Housing affordability continues to rise
According to the National Association of Home Builders/Wells Fargo Housing Opportunity Index, as home prices and mortgage interest rates increase, housing affordability is taking a hit, as 64.5 percent of new and existing homes sold in the third quarter were affordable to families earning the U.S. median income of $64,400.
This is down from the 69.3 percent of homes sold that were affordable to median-income earners in the second quarter, and the biggest decline seen in this index since the second quarter of 2004.

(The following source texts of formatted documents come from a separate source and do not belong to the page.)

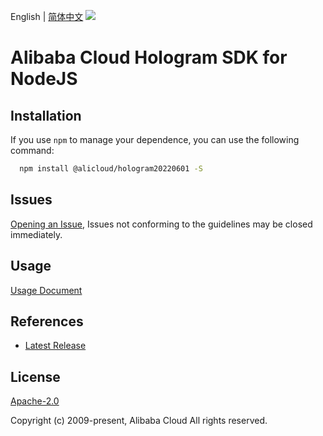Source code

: English | [简体中文](README-CN.md)
![](https://aliyunsdk-pages.alicdn.com/icons/AlibabaCloud.svg)

# Alibaba Cloud Hologram SDK for NodeJS

## Installation
If you use `npm` to manage your dependence, you can use the following command:

```sh
  npm install @alicloud/hologram20220601 -S
```

## Issues
[Opening an Issue](https://github.com/aliyun/alibabacloud-typescript-sdk/issues/new), Issues not conforming to the guidelines may be closed immediately.

## Usage
[Usage Document](https://github.com/aliyun/alibabacloud-typescript-sdk/blob/master/docs/Usage-EN.md#quick-examples)

## References
* [Latest Release](https://github.com/aliyun/alibabacloud-typescript-sdk/)

## License
[Apache-2.0](http://www.apache.org/licenses/LICENSE-2.0)

Copyright (c) 2009-present, Alibaba Cloud All rights reserved.
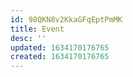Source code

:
 ```yaml
---
id: 98QKN8v2KkaGFqEptPmMK
title: Event
desc: ''
updated: 1634170176765
created: 1634170176765
---
```


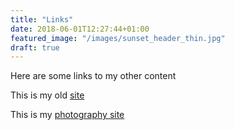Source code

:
 ```yaml
---
title: "Links"
date: 2018-06-01T12:27:44+01:00
featured_image: "/images/sunset_header_thin.jpg"
draft: true
---
```


Here are some links to my other content

This is my old [site](http://www.bridgens.me.uk/barry)

This is my [photography site](http://barrybridgensphotography.co.uk)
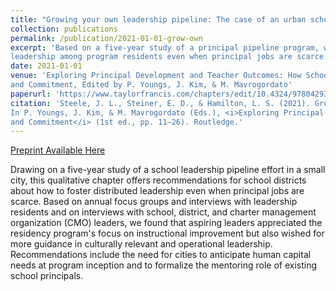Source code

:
 ```yaml
---
title: "Growing your own leadership pipeline: The case of an urban school leadership residency"
collection: publications
permalink: /publication/2021-01-01-grow-own
excerpt: 'Based on a five-year study of a principal pipeline program, we offer recommendations for fostering distributed 
leadership among program residents even when principal jobs are scarce.'
date: 2021-01-01
venue: 'Exploring Principal Development and Teacher Outcomes: How School Leaders Can Strengthen Teacher Efficacy 
and Commitment, Edited by P. Youngs, J. Kim, & M. Mavrogordato'
paperurl: 'https://www.taylorfrancis.com/chapters/edit/10.4324/9780429356247-2/growing-leadership-pipeline-jennifer-steele-elizabeth-steiner-laura-hamilton'
citation: 'Steele, J. L., Steiner, E. D., & Hamilton, L. S. (2021). Growing your own leadership pipeline: The case of an urban school leadership residency. 
In P. Youngs, J. Kim, & M. Mavrogordato (Eds.), <i>Exploring Principal Development and Teacher Outcomes: How School Leaders Can Strengthen Teacher Efficacy 
and Commitment</i> (1st ed., pp. 11–26). Routledge.'
---
```


[Preprint Available Here](http://jensteele1.github.io/files/2021-grow-preprint.pdf)

Drawing on a five-year study of a school leadership pipeline effort in a small city, 
this qualitative chapter offers recommendations for school districts about how to foster distributed 
leadership even when principal jobs are scarce. Based on annual focus groups and interviews with 
leadership residents and on interviews with school, district, and charter management organization (CMO)
leaders, we found that aspiring leaders appreciated the residency program's focus on instructional 
improvement but also wished for more guidance in culturally relevant and operational leadership. 
Recommendations include the need for cities to anticipate human capital needs at program inception 
and to formalize the mentoring role of existing school principals.

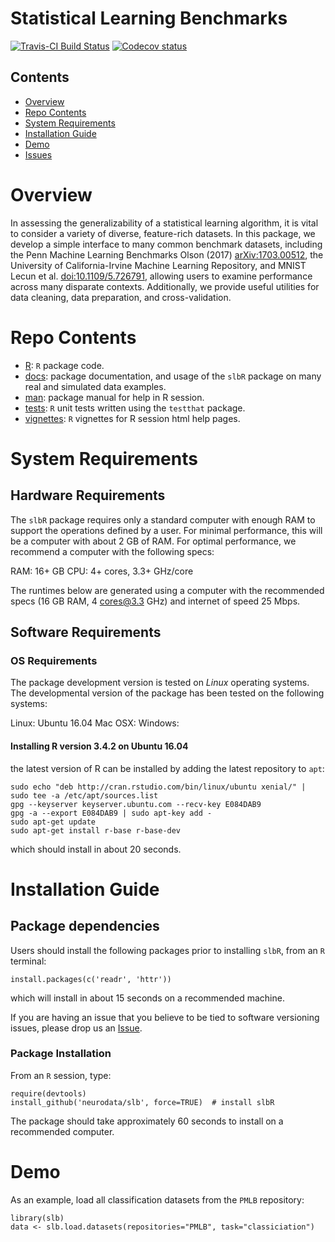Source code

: # Statistical Learning Benchmarks

[![Travis-CI Build Status](https://travis-ci.org/neurodata/slbR.svg?branch=master)](https://travis-ci.org/neurodata/slbR) [![Codecov status](https://codecov.io/gh/neurodata/slbR/branch/master/graph/badge.svg)](https://codecov.io/gh/neurodata/slbR)

## Contents

- [Overview](#overview)
- [Repo Contents](#repo-contents)
- [System Requirements](#system-requirements)
- [Installation Guide](#installation-guide)
- [Demo](#demo)
- [Issues](https://github.com/ebridge2/slb/issues)

# Overview

In assessing the generalizability of a statistical learning algorithm, it is vital to consider a variety of diverse, feature-rich datasets. In this package, we develop a simple interface to many common benchmark datasets, including the Penn Machine Learning Benchmarks Olson (2017) <arXiv:1703.00512>, the University of California-Irvine Machine Learning Repository, and MNIST Lecun et al. <doi:10.1109/5.726791>, allowing users to examine performance across many disparate contexts. Additionally, we provide useful utilities for data cleaning, data preparation, and cross-validation.

# Repo Contents

- [R](./R): `R` package code.
- [docs](./docs): package documentation, and usage of the `slbR` package on many real and simulated data examples.
- [man](./man): package manual for help in R session.
- [tests](./tests): `R` unit tests written using the `testthat` package.
- [vignettes](./vignettes): `R` vignettes for R session html help pages.


# System Requirements

## Hardware Requirements

The `slbR` package requires only a standard computer with enough RAM to support the operations defined by a user. For minimal performance, this will be a computer with about 2 GB of RAM. For optimal performance, we recommend a computer with the following specs:

RAM: 16+ GB
CPU: 4+ cores, 3.3+ GHz/core

The runtimes below are generated using a computer with the recommended specs (16 GB RAM, 4 cores@3.3 GHz) and internet of speed 25 Mbps.

## Software Requirements

### OS Requirements

The package development version is tested on *Linux* operating systems. The developmental version of the package has been tested on the following systems:

Linux: Ubuntu 16.04
Mac OSX:
Windows:

#### Installing R version 3.4.2 on Ubuntu 16.04

the latest version of R can be installed by adding the latest repository to `apt`:

```
sudo echo "deb http://cran.rstudio.com/bin/linux/ubuntu xenial/" | sudo tee -a /etc/apt/sources.list
gpg --keyserver keyserver.ubuntu.com --recv-key E084DAB9
gpg -a --export E084DAB9 | sudo apt-key add -
sudo apt-get update
sudo apt-get install r-base r-base-dev
```

which should install in about 20 seconds.

# Installation Guide


## Package dependencies

Users should install the following packages prior to installing `slbR`, from an `R` terminal:

```
install.packages(c('readr', 'httr'))
```

which will install in about 15 seconds on a recommended machine.

If you are having an issue that you believe to be tied to software versioning issues, please drop us an [Issue](https://github.com/neurodata/slbR/issues).

### Package Installation

From an `R` session, type:

```
require(devtools)
install_github('neurodata/slb', force=TRUE)  # install slbR
```

The package should take approximately 60 seconds to install on a recommended computer.

# Demo

As an example, load all classification datasets from the `PMLB` repository:
```
library(slb)
data <- slb.load.datasets(repositories="PMLB", task="classiciation")
```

“Housing affordability is being negatively affected by a ‘perfect storm’ scenario,” observed NAHB Chairman Rick Judson, a home builder from Charlotte, N.C. “With markets across the country recovering, home values are strengthening at the same time that the cost of building homes is rising due to tightened supplies of building materials, developable lots and labor.”
Pricing and affordability
“The decline in affordability is the result of higher mortgage rates and the more than year-long steady increase in home prices,” observed NAHB Chief Economist David Crowe. “While affordability has come down from the peak in early 2012, the index still means a family earning a median income can afford 65 percent of homes recently sold. Some of the decline in the affordability index could be the result of a loss in some more modest priced home sales as tight underwriting standards have limited the purchases by moderate income families.”
Indianapolis-Carmel, Ind., and Syracuse, N.Y. were tied as the nation’s most affordable major housing markets, and for a fourth consecutive quarter, San Francisco-San Mateo-Redwood City, Calif. held the lowest spot among major markets on the affordability chart.
The NAHB reports one bright spot, and that is that builder confidence in the 55+ housing market showed continued improvement in the third quarter of 2013 compared to the same period a year ago, pointing to the fact that affordability may be declining, but housing is in recovery mode.